Ненавидел он меня из-за глупости тоже лишенной смысла: я спал с его семьей, - с женою Любой и с дочкой Ириной. Началось с того, что, растроганный его порядочностью, я загорелся желанием оказать ему помощь, сдать за него экзамен по английскому языку, чтобы он обрел право трудиться не в качестве ночного санитара, кем ему приходилось работать в Штатах, а в качестве гинеколога, кем он был в Ялте. И я оказал эту помощь: сдал экзамен, то есть рискнул собою, ибо ввел власти в заблуждение. Потом вышло так, что необходимо стало переселиться в его квартиру и ввести в заблуждение уже и соседей: прикинуться пред ними, будто я Гена Краснер, крымский гинеколог. Он сам же меня об этом и умолял, хотя знал, что у меня достаточно дел в качестве самого себя. Но если бы даже мне нечего было делать, ничегонеделание лучше акушерского труда, ибо оно не связано с процедурой человеческого воспроизводства.
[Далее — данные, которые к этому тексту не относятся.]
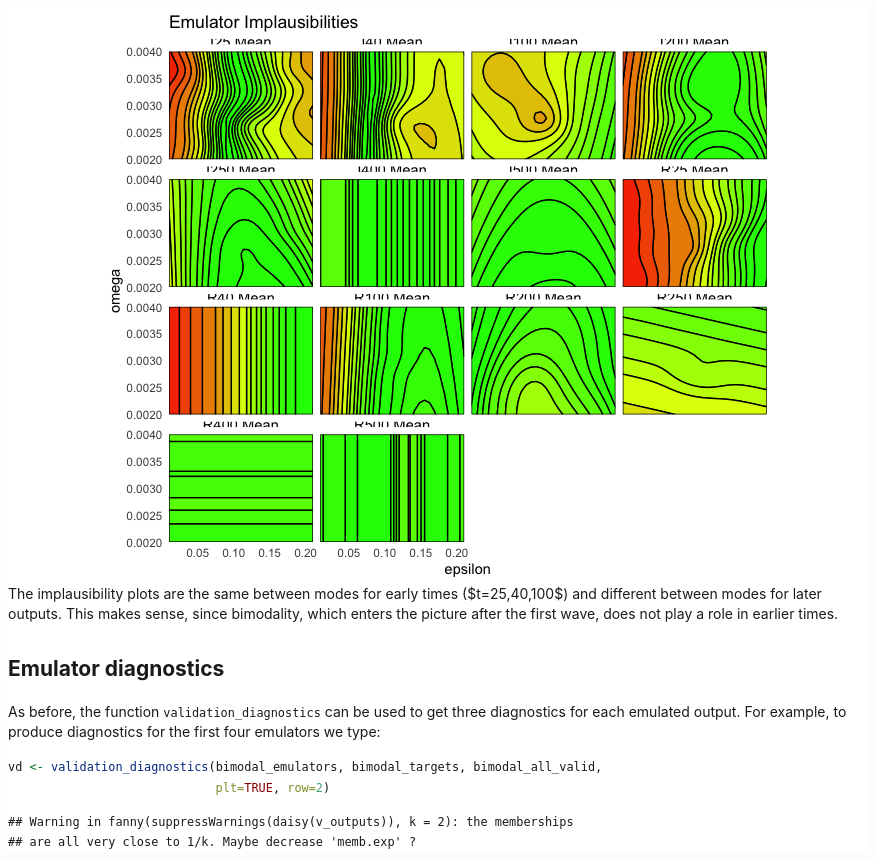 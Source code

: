 <img src="_main_files/figure-html/unnamed-chunk-190-2.png" style="display: block; margin: auto;" />
The implausibility plots are the same between modes for early times ($t=25,40,100$) and different between modes for later outputs. This makes sense, since bimodality, which enters the picture after the first wave, does not play a role in earlier times. </div></div></div>


## Emulator diagnostics

As before, the function `validation_diagnostics` can be used to get three diagnostics for each emulated output. For example, to produce diagnostics for the first four emulators we type:


``` r
vd <- validation_diagnostics(bimodal_emulators, bimodal_targets, bimodal_all_valid, 
                             plt=TRUE, row=2)
```

```
## Warning in fanny(suppressWarnings(daisy(v_outputs)), k = 2): the memberships
## are all very close to 1/k. Maybe decrease 'memb.exp' ?
```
Тем не менее, подселившись к Любе с Ириной, я привык к ним и ненароком, а то и против собственной воли, стал принимать в этой процедуре куда более глубоко проникающее участие, чем акушеры. Гена перепугался: ему показалось, что не только я привык уже к его семейству, но и оно ко мне. И спасся бегством, - умыкнул от меня свою жену и дочь в тот же Балтимор, где расцвел и стал другим человеком: переквалифицировался в психиатра, заделался ассистентом профессора, издал книгу о перевоплощении и, по словам русской газеты, "примкнул к рядам героев третьей волны". Если бы не я, то есть, если бы не бегство в Балтимор, в "славные герои" Краснера не выбросило бы и шальною волной. Между тем, судя по реакции на нашу встречу, Гена недооценивал мою роль в своем успехе. Сперва прикинулся, будто не замечает меня, а потом, когда я поднялся в Посольский салон, куда перевезли заболевшего Стоуна, разговорился со мною таким будничным тоном, как если бы расстались мы не 8 лет назад, а накануне. Впрочем, и сам я думал тогда не о нем, а об умирающем Стоуне: боялся трупа в дороге. Плюхнулся поэтому там же в кресло у окна, отвернулся в небо и стал вспоминать про Нателу Элигулову...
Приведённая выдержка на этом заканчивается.